Although the ISCHEMIA trial is a touchstone in the management of patients with stable ischemic heart disease (SIHD), its population does not reflect most patients seen in US practice today, new research suggests.
The 2019 landmark trial challenged the prevailing belief that offering an initial invasive strategy may confer a benefit in stable patients with moderate or severe ischemia on stress testing. Revascularization, however, produced no significant advantage over optimal medical therapy alone for the hard endpoints of death and myocardial infarction (MI) over 3 years, albeit with better symptom relief and quality of life for those with angina at baseline.
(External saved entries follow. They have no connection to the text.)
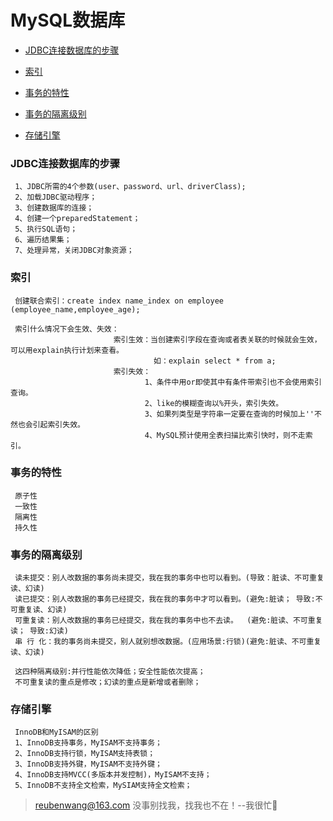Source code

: # MySQL数据库

 - [JDBC连接数据库的步骤](#JDBC连接数据库的步骤)
 
 - [索引](#索引)
 
 - [事务的特性](#事务的特性)
 
 - [事务的隔离级别](#事务的隔离级别)
 
 - [存储引擎](#存储引擎)
 
 ### JDBC连接数据库的步骤
 
     1、JDBC所需的4个参数(user、password、url、driverClass);
     2、加载JDBC驱动程序；
     3、创建数据库的连接；
     4、创建一个preparedStatement；
     5、执行SQL语句；
     6、遍历结果集；
     7、处理异常，关闭JDBC对象资源；
 
 ### 索引
 
     创建联合索引：create index name_index on employee (employee_name,employee_age);
     
     索引什么情况下会生效、失效：
                           索引生效：当创建索引字段在查询或者表关联的时候就会生效，可以用explain执行计划来查看。
                                    如：explain select * from a;
                           索引失效：
                                  1、条件中用or即使其中有条件带索引也不会使用索引查询。
                                  2、like的模糊查询以%开头，索引失效。
                                  3、如果列类型是字符串一定要在查询的时候加上''不然也会引起索引失效。
                                  4、MySQL预计使用全表扫描比索引快时，则不走索引。

 ### 事务的特性
 
     原子性
     一致性
     隔离性
     持久性
     
 ### 事务的隔离级别
     
     读未提交：别人改数据的事务尚未提交，我在我的事务中也可以看到。(导致：脏读、不可重复读、幻读)
     读已提交：别人改数据的事务已经提交，我在我的事务中才可以看到。(避免:脏读； 导致:不可重复读、幻读)
     可重复读：别人改数据的事务已经提交，我在我的事务中也不去读。  (避免:脏读、不可重复读； 导致:幻读)
     串 行 化：我的事务尚未提交，别人就别想改数据。(应用场景:行锁)(避免:脏读、不可重复读、幻读)
     
     这四种隔离级别:并行性能依次降低；安全性能依次提高；
     不可重复读的重点是修改；幻读的重点是新增或者删除；
  
 ### 存储引擎
    
     InnoDB和MyISAM的区别
     1、InnoDB支持事务，MyISAM不支持事务；
     2、InnoDB支持行锁，MyISAM支持表锁；
     3、InnoDB支持外键，MyISAM不支持外键；
     4、InnoDB支持MVCC(多版本并发控制)，MyISAM不支持；
     5、InnoDB不支持全文检索，MySIAM支持全文检索；
        
> reubenwang@163.com
> 没事别找我，找我也不在！--我很忙🦆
What isn't well recognized is that the trial excluded a significant proportion of patients routinely considered for revascularization, such as those with acute coronary syndromes (ACS), cardiac arrest, cardiogenic shock, ejection fraction less than 35%, left main disease, or end-stage renal disease; and recruited only 16.5% of its participants from the US, observed Saurav Chatterjee, MD, author of the new analysis.
To determine the proportion of stable SIHD patients in the US who meet ISCHEMIA inclusion criteria, Chatterjee and colleagues performed cross-sectional analyses of 927,011 patients undergoing percutaneous coronary intervention (PCI) in the US from October 2017 to June 2019 in the National Cardiovascular Data Registry (NCDR) CathPCI Registry.